### Exercise goal
Would you please return the lines of the material that contain the word "String"?

### Data to process
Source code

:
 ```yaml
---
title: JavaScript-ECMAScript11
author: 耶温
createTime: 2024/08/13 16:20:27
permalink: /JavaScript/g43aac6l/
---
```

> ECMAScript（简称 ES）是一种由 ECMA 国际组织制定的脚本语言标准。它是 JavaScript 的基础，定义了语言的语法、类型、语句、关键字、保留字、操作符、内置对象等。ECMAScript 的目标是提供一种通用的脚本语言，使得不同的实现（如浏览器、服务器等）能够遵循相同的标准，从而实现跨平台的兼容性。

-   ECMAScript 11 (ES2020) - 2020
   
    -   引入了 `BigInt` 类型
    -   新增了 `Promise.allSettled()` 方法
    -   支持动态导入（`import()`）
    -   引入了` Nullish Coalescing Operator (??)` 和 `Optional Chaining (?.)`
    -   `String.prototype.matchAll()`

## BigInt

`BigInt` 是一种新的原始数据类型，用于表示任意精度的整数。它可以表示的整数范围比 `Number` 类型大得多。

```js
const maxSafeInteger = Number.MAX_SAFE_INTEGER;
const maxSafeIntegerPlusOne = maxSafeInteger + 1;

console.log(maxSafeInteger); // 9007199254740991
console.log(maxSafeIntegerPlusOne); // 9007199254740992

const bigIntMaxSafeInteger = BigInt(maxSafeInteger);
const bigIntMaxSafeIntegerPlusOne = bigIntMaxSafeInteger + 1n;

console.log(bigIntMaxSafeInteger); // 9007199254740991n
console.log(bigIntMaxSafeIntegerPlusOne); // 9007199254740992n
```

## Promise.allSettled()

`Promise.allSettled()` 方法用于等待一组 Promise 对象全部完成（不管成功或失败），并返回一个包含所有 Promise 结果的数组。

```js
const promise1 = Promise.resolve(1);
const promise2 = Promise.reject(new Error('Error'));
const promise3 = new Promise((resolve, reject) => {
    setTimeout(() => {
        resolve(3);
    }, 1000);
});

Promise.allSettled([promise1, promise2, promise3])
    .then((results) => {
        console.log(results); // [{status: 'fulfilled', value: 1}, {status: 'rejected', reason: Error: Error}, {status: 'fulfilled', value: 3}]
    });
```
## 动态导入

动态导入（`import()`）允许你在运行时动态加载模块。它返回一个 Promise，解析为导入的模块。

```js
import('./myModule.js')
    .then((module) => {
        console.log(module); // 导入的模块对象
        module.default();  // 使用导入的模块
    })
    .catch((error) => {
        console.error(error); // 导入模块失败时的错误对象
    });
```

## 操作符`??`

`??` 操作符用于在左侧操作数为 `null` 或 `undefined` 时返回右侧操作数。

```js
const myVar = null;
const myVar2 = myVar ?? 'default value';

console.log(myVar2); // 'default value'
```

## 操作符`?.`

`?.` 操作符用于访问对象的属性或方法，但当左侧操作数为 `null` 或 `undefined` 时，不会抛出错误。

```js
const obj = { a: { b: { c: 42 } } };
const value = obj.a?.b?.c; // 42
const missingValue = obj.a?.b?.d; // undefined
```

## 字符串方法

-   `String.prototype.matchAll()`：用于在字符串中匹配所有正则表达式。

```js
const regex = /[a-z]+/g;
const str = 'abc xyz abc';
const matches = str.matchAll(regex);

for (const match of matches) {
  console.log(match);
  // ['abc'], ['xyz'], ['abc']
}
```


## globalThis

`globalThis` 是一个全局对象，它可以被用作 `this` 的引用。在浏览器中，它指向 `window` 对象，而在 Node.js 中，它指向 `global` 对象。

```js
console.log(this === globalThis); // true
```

### Your solution
    -   `String.prototype.matchAll()`
-   `String.prototype.matchAll()`：用于在字符串中匹配所有正则表达式。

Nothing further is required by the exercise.